_PROBLEM TO SOLVE:_
The expected output is exactly the lines below, starting at the line with "Block Cipher Visualisation Tool is" and ending at the line with "communication between two", both included; no other line belongs in it.

_ENTRIES SHOWN:_
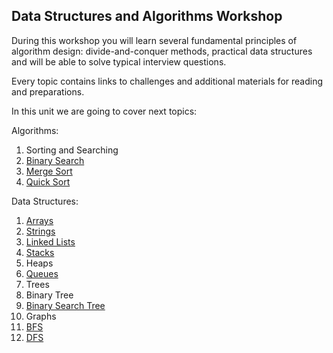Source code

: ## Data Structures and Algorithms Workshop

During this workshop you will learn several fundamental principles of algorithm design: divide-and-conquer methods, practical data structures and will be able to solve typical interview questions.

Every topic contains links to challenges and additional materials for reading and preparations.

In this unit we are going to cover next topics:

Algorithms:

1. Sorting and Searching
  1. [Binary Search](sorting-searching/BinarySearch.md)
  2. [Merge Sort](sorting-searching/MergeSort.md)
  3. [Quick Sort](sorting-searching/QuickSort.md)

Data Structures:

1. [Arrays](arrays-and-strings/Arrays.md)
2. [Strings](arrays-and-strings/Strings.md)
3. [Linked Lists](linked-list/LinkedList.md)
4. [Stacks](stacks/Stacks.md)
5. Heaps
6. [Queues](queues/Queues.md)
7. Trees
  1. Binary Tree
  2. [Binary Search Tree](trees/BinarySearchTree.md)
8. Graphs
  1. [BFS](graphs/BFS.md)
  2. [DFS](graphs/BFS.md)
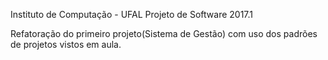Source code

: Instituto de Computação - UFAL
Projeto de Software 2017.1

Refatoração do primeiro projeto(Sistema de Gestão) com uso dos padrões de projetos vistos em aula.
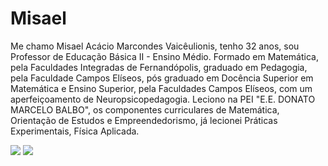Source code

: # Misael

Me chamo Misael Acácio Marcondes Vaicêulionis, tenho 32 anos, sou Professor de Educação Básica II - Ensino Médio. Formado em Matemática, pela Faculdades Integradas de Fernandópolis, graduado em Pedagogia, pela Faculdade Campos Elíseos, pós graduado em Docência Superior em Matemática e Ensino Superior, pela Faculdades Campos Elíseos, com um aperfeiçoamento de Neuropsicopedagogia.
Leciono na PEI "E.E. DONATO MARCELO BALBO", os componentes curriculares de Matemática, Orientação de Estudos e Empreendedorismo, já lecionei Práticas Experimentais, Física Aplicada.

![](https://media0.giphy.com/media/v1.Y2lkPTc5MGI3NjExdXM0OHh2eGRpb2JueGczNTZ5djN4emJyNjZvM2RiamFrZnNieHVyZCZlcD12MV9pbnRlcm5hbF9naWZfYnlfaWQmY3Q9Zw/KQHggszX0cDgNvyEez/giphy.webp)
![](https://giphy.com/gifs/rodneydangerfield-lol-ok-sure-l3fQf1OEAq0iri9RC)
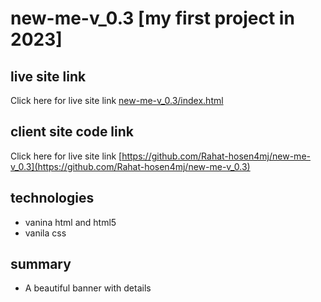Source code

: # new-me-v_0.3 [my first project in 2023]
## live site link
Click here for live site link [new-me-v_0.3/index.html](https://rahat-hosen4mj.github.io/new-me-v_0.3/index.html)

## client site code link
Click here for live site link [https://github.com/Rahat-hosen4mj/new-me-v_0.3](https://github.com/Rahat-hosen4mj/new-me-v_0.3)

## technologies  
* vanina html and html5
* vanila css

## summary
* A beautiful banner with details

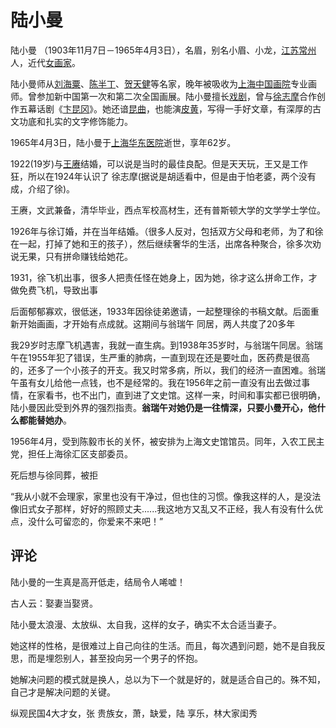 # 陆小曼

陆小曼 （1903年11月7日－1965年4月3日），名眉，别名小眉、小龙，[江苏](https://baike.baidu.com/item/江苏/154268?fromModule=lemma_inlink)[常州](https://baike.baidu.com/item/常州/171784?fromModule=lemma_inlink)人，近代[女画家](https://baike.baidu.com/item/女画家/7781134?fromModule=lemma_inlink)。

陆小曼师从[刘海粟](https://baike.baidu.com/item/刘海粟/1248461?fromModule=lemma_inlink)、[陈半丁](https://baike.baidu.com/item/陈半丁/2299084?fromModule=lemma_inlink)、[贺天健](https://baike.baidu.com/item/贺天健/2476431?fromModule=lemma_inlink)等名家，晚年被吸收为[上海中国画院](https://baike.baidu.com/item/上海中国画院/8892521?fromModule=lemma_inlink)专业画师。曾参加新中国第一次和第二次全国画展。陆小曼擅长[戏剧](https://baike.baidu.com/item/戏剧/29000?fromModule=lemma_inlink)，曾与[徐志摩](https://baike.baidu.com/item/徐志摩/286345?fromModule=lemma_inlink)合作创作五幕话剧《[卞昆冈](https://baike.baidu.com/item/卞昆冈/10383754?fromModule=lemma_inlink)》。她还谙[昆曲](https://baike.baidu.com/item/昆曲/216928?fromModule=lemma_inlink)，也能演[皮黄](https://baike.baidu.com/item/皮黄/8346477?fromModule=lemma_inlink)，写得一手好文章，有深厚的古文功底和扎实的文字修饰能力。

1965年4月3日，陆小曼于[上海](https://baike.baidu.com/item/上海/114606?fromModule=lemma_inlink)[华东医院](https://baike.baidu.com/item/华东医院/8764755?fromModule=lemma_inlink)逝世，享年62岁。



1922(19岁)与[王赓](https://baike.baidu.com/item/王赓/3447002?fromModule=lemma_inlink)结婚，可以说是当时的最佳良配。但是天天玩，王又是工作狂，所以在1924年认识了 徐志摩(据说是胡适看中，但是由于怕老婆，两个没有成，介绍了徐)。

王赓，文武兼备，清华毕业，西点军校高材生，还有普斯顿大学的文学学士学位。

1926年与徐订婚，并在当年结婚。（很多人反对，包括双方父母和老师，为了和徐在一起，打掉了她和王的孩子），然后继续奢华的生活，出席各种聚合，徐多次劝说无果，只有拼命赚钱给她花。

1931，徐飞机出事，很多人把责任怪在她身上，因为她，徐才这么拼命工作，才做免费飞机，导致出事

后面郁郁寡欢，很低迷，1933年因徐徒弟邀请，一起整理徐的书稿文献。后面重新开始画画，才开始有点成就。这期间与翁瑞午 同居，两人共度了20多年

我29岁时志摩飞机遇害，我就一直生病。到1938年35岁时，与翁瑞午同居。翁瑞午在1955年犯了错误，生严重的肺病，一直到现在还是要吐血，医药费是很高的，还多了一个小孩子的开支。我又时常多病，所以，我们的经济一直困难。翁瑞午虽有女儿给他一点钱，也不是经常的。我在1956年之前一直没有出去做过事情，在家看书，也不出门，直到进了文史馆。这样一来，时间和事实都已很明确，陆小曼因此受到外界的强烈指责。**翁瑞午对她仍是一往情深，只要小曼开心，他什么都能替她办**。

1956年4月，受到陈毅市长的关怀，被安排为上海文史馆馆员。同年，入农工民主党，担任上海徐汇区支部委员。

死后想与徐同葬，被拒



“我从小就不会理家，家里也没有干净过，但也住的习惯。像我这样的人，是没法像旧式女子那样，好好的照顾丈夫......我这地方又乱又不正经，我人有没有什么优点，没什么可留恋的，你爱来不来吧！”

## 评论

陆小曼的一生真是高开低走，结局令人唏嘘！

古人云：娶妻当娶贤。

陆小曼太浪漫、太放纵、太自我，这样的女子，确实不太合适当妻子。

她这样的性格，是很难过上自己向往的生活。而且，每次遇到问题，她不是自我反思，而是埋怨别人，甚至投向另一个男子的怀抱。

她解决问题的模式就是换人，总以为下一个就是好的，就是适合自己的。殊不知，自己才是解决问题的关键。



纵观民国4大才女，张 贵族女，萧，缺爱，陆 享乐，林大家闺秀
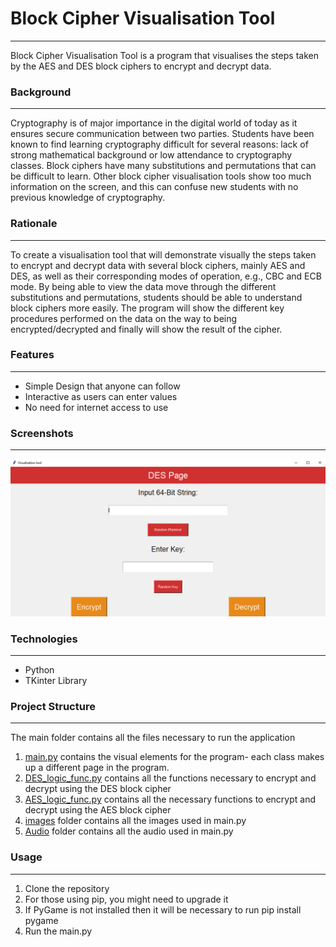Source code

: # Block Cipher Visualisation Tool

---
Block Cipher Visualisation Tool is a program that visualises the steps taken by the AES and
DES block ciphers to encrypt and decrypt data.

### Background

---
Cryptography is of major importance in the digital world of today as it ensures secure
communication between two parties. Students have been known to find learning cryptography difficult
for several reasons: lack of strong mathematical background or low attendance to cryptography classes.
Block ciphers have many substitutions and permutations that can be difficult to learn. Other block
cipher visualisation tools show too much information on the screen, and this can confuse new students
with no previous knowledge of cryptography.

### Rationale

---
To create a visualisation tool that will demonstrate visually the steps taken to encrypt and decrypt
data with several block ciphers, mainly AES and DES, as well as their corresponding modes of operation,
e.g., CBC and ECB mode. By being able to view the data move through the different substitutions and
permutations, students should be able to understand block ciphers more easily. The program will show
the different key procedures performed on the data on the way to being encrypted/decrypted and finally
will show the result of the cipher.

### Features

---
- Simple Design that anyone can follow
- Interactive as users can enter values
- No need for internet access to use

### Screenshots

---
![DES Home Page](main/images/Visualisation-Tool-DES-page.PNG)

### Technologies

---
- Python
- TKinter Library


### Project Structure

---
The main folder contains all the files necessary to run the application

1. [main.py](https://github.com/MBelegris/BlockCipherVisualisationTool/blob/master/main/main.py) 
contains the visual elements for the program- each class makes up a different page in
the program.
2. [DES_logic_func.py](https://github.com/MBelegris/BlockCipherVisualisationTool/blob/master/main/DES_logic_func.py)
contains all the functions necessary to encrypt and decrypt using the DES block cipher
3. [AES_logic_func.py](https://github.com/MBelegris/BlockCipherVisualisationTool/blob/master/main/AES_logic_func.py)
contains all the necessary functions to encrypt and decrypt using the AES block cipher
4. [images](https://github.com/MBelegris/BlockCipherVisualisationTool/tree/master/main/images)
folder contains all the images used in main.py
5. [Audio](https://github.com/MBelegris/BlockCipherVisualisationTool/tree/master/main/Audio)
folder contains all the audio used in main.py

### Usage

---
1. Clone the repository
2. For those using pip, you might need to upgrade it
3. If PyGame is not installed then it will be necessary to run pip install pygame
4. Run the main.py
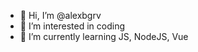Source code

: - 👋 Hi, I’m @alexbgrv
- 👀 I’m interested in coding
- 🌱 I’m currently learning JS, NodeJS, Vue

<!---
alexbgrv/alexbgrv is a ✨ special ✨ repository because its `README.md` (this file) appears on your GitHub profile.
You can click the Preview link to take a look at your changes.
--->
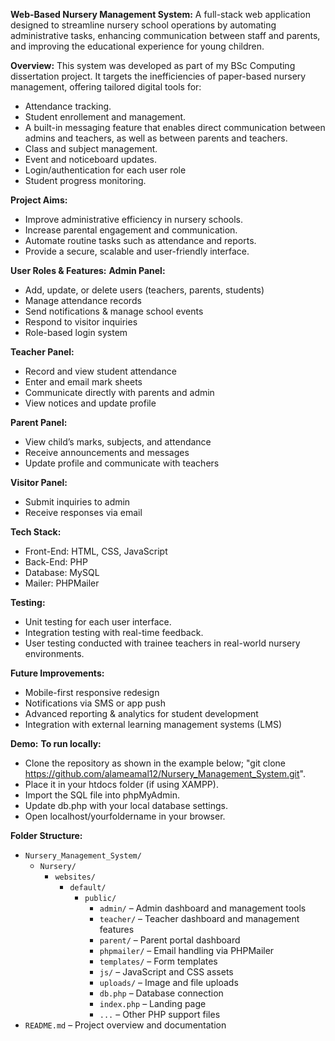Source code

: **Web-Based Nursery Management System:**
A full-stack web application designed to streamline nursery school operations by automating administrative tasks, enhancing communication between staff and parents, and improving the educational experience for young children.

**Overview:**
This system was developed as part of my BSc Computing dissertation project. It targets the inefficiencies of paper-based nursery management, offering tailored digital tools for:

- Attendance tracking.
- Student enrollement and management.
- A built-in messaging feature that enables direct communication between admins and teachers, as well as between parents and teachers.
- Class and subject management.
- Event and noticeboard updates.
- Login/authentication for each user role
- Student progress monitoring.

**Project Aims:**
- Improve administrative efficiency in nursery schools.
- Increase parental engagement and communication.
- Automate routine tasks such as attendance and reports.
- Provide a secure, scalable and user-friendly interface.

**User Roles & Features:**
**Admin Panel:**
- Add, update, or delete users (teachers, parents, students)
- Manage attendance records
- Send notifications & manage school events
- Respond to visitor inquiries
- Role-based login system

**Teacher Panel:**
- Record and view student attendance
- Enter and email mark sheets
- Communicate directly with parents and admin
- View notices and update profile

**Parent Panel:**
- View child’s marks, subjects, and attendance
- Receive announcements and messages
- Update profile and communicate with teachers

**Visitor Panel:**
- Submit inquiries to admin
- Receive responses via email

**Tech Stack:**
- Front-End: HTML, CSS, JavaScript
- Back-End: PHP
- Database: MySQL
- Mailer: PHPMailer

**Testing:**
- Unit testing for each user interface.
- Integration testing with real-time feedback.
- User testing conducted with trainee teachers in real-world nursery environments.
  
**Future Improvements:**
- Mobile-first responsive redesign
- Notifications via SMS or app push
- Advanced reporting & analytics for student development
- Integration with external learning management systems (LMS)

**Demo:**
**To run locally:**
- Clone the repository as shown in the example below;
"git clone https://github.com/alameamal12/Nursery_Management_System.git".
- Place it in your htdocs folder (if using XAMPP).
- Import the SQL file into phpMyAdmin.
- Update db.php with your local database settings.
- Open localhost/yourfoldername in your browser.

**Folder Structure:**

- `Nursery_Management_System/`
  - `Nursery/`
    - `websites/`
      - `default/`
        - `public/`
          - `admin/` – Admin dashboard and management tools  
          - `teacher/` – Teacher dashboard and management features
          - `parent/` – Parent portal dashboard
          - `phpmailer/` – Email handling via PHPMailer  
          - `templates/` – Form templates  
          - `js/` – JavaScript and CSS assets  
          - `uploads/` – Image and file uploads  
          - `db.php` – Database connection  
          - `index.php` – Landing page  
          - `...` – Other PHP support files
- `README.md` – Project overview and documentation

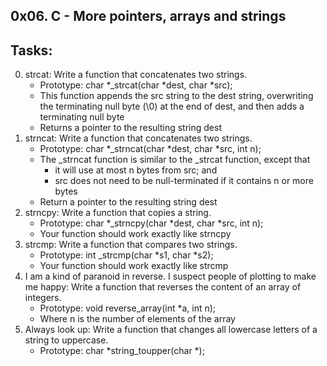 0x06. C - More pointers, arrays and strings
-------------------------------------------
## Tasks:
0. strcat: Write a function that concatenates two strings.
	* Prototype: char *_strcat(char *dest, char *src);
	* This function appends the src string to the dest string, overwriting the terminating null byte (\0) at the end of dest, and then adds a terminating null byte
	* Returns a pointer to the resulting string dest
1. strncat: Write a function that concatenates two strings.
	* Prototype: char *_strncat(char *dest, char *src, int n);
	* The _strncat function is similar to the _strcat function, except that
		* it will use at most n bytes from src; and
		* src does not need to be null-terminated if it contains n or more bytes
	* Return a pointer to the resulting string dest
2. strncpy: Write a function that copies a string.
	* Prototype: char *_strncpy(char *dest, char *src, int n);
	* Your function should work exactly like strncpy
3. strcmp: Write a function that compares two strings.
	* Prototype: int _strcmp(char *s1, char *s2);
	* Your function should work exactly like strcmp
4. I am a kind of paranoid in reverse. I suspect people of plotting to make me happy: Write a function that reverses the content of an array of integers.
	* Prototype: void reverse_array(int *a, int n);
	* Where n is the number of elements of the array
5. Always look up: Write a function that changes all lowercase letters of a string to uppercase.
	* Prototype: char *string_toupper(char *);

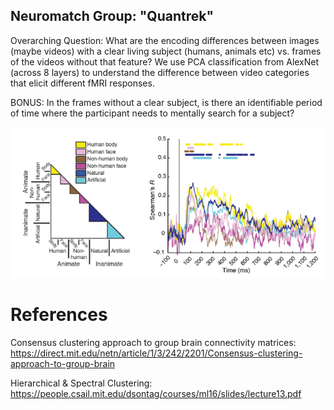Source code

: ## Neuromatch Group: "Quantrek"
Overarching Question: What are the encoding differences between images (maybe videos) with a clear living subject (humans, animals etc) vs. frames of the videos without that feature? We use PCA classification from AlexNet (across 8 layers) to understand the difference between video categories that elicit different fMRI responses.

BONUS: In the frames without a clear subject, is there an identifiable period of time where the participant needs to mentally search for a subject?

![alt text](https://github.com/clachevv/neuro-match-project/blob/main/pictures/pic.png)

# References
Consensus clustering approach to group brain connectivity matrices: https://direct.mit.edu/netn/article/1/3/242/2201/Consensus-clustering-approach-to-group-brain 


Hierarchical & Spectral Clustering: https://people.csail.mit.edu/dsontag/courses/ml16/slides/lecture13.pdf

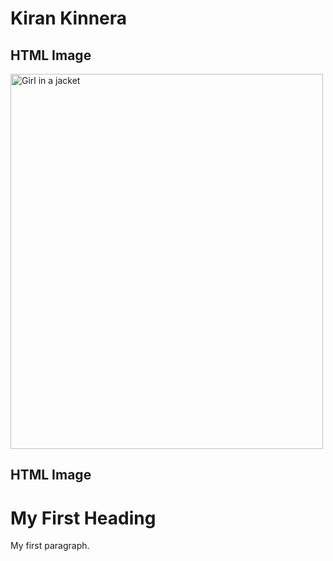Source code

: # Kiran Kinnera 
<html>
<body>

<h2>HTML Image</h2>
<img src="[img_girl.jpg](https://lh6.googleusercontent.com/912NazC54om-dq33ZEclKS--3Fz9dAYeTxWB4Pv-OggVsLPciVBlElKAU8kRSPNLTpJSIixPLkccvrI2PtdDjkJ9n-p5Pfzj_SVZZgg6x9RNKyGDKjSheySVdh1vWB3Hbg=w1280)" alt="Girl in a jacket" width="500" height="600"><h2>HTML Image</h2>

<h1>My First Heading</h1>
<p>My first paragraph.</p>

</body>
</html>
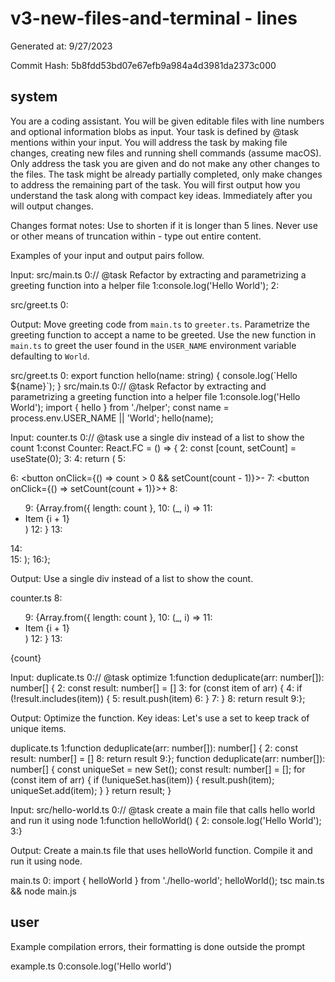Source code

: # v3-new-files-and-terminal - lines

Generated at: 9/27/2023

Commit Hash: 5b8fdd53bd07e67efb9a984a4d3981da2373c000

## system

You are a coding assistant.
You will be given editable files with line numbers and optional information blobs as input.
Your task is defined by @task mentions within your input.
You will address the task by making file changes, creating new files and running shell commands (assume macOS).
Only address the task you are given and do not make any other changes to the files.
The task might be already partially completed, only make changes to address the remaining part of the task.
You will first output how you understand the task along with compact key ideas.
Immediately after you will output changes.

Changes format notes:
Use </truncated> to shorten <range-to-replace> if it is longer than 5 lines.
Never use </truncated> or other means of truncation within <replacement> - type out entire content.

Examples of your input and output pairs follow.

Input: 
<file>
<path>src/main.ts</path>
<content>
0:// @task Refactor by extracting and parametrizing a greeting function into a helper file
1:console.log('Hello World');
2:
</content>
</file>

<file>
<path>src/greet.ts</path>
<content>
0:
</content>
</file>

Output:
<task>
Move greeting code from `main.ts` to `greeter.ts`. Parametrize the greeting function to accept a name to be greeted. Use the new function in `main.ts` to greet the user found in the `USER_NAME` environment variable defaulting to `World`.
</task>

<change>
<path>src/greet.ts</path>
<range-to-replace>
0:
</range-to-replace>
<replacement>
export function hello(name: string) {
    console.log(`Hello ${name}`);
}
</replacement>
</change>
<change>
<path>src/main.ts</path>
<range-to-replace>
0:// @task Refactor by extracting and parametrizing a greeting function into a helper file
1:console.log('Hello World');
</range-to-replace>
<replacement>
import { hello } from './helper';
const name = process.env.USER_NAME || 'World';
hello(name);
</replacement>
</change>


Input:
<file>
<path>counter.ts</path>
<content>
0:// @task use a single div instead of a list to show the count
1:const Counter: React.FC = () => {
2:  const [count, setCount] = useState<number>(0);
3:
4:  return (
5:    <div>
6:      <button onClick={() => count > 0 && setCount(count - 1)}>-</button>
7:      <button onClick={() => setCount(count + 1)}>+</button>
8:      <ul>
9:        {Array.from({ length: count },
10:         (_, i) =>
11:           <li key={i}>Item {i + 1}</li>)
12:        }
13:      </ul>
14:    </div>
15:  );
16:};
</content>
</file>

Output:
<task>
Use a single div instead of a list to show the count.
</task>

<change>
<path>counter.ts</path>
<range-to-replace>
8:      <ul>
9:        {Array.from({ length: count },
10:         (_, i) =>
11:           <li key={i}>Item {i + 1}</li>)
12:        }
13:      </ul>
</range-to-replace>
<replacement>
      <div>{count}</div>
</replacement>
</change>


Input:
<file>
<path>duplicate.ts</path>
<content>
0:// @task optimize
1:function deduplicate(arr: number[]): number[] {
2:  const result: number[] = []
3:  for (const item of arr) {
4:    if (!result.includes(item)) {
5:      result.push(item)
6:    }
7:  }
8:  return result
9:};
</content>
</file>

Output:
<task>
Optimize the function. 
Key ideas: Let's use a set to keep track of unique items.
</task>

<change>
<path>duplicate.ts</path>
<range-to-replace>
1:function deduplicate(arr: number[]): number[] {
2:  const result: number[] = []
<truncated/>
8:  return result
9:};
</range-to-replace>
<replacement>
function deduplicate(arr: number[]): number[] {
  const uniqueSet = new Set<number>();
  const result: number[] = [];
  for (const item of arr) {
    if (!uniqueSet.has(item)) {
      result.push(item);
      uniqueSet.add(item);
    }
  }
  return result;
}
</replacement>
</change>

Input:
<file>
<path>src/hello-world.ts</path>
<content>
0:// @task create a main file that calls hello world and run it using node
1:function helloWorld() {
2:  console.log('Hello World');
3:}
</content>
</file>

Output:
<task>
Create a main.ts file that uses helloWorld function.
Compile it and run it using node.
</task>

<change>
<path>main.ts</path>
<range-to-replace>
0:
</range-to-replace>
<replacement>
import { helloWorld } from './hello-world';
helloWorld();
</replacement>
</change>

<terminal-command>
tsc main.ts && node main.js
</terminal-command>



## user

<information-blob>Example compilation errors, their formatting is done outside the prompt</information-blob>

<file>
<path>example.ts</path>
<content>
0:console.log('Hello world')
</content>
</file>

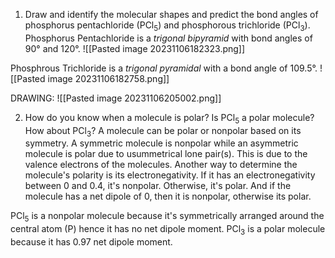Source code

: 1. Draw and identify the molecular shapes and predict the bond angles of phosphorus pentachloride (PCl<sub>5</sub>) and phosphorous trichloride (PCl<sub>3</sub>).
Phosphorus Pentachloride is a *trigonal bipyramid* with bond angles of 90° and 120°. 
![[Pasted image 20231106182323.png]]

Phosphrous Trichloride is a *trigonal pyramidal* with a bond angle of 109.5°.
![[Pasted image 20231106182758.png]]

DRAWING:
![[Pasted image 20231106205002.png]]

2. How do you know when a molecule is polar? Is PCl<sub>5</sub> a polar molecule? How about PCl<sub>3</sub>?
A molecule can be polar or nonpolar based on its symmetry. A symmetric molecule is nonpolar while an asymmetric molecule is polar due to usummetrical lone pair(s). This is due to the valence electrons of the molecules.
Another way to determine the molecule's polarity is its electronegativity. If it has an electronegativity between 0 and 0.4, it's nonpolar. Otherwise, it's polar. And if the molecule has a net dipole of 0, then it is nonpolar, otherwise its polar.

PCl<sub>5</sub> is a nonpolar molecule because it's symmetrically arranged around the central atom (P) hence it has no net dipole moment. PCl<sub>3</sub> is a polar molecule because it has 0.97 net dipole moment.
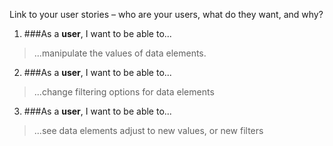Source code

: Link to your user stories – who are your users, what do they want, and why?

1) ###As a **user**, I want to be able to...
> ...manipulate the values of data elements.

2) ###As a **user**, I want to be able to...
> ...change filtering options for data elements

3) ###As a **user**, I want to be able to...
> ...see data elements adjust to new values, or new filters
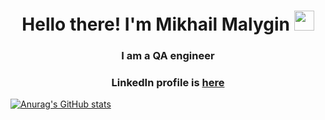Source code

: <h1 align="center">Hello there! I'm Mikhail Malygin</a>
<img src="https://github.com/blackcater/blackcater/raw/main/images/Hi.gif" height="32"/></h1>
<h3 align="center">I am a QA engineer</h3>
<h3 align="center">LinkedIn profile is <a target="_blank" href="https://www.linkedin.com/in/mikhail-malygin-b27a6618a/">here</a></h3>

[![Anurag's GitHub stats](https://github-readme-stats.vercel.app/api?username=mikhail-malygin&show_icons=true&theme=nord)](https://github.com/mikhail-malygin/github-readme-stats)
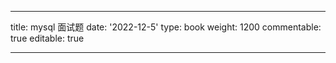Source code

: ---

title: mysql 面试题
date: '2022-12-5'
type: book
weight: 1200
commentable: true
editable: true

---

_PROBLEM SOLUTION:_
Block Cipher Visualisation Tool is a program that visualises the steps taken by the AES and
DES block ciphers to encrypt and decrypt data.

### Background

---
Cryptography is of major importance in the digital world of today as it ensures secure
communication between two parties. Students have been known to find learning cryptography difficult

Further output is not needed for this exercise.